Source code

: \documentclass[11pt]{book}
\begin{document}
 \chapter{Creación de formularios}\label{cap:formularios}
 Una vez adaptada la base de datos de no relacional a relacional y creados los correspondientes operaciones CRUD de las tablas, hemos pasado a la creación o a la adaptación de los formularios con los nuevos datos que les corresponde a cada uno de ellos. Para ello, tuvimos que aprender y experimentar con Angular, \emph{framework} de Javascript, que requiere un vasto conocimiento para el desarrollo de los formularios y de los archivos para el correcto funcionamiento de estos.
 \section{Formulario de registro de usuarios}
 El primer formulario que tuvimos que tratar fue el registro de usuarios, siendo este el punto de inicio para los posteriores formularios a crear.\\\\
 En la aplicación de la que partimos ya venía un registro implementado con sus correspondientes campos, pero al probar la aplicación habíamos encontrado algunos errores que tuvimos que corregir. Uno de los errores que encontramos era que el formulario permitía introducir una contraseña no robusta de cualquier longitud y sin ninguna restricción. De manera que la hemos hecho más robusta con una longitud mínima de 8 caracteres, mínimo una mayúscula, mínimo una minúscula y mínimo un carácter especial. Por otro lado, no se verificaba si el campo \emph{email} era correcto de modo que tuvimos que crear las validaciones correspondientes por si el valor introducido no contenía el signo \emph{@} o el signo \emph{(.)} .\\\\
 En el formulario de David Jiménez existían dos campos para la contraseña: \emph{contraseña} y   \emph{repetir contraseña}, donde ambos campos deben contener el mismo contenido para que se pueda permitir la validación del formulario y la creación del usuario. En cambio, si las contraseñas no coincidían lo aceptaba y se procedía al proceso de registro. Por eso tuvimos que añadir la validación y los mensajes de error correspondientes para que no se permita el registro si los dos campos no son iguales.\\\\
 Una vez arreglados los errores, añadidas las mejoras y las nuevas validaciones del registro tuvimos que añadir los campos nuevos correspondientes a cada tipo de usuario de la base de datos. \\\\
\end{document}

———

Please copy all lines of the listing in which the string "usuarios" occurs.

 \section{Formulario de registro de usuarios}
 El primer formulario que tuvimos que tratar fue el registro de usuarios, siendo este el punto de inicio para los posteriores formularios a crear.\\\\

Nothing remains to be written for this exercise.